За спиной – гулкий говор ненависти, и что-то фоном – про «завалим».

– Кто поздоровее? – совладав с голосом, говорю я. – Быстро только, кто?

Выдвигается один – плечи такие, что проще перелезь, чем обойти.

– Бей! Сюда бей, резко, с размаху!

– А, э…

– Бей, сказала!

Удар – глухой звук соприкосновения кулака с грудиной мешается с тупым гулом вздрогнувшей плоти.

Макс начинает активно качать мешком. На миг, прекратив, теребит флакон физраствора. Поворачивается.

– Еще раз!

Новый удар – и мы снова начинаем бороться. Нет, не за его жизнь – за его жизнь бороться уже часа так три как поздно. За свою.

– Адреналин подключаем!

Слышу цвирканье шприца, выдергивающего из ампул темного стекла раствор. Игла впивается в резинку системы, Макс ее несколько раз сдавливает, вгоняя гормон в кровеносное русло.

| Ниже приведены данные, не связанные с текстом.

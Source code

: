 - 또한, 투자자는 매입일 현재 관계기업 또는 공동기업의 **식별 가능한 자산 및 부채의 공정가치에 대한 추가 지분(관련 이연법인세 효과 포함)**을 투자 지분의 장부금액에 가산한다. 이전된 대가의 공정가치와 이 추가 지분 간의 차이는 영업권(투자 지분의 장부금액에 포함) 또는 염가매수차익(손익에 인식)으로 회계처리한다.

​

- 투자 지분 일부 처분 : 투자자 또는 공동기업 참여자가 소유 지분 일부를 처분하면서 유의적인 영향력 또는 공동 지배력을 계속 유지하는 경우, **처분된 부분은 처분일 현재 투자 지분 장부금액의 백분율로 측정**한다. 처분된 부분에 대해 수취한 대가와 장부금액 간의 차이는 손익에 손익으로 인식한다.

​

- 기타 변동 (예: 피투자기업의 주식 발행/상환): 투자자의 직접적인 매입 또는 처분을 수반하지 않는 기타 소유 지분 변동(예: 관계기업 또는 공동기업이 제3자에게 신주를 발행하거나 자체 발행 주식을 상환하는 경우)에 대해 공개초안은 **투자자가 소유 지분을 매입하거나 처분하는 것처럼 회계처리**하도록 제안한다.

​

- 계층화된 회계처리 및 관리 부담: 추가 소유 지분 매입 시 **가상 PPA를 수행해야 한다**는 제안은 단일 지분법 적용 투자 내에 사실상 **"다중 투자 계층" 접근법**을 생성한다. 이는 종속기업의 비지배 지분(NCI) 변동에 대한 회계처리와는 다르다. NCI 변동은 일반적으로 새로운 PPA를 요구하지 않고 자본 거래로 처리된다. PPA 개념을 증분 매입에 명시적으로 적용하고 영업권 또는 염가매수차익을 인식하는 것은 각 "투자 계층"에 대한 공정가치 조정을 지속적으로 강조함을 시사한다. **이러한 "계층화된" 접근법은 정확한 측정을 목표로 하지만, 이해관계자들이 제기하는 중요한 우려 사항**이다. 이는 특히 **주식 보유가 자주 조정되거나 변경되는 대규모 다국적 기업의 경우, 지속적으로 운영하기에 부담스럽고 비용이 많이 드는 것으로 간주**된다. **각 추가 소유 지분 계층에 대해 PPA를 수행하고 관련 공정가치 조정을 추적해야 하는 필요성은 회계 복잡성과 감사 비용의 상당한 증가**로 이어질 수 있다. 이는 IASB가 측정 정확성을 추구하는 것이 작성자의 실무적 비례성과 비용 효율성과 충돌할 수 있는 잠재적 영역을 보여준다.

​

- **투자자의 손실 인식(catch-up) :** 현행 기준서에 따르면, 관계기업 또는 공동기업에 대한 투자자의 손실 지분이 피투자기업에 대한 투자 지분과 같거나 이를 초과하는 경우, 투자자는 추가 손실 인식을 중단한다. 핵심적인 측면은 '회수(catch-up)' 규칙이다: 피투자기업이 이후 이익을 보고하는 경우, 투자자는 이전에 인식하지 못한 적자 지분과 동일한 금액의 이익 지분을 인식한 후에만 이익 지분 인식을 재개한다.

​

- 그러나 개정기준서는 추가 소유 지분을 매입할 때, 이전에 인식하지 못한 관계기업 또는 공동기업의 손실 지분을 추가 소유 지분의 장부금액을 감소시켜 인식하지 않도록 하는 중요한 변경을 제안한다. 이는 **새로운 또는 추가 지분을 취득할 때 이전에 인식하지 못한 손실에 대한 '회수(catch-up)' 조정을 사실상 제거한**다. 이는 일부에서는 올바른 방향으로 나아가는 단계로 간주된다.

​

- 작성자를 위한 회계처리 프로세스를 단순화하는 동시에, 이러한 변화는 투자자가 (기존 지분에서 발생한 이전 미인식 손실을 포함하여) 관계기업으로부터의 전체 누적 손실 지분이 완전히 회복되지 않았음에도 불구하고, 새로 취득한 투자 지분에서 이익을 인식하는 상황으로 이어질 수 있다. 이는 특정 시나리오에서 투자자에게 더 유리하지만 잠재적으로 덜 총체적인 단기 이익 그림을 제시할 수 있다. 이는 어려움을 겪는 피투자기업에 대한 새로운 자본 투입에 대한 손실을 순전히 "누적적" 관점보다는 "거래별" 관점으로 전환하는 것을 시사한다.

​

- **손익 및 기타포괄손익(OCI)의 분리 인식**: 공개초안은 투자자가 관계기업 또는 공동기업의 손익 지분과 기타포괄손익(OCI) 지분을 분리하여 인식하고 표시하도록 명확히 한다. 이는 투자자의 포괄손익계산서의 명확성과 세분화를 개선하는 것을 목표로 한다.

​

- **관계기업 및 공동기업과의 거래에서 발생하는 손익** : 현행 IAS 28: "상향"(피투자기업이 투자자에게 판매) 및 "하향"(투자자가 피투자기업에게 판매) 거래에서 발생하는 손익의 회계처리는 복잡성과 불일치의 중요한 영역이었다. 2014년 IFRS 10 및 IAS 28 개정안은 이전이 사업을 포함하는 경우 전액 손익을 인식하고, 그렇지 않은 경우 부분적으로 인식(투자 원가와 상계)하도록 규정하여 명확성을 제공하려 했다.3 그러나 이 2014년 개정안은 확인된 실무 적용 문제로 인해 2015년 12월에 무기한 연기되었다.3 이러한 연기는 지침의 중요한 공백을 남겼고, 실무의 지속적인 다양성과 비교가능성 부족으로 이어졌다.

Я давлю на грудь лежащего. Пальцы в «замок», руки прямые, как учили, весом тела, с периодичностью два раза в секунду… голова, которая до сих пор звенит от удара, теперь плывет в тепле комнаты, а выпрямленные локти норовят согнуться. Лежащий ритмично дергается в такт моим нажатиям, лицо из синевы все наливается чернотой, поскольку тромб, оторвавшийся где-то там, вдалеке, в варикозных извивах тромбофлебитных вен нижних конечностей, все так же удачно препятствует попаданию застоявшейся уже крови к мертвому мозгу.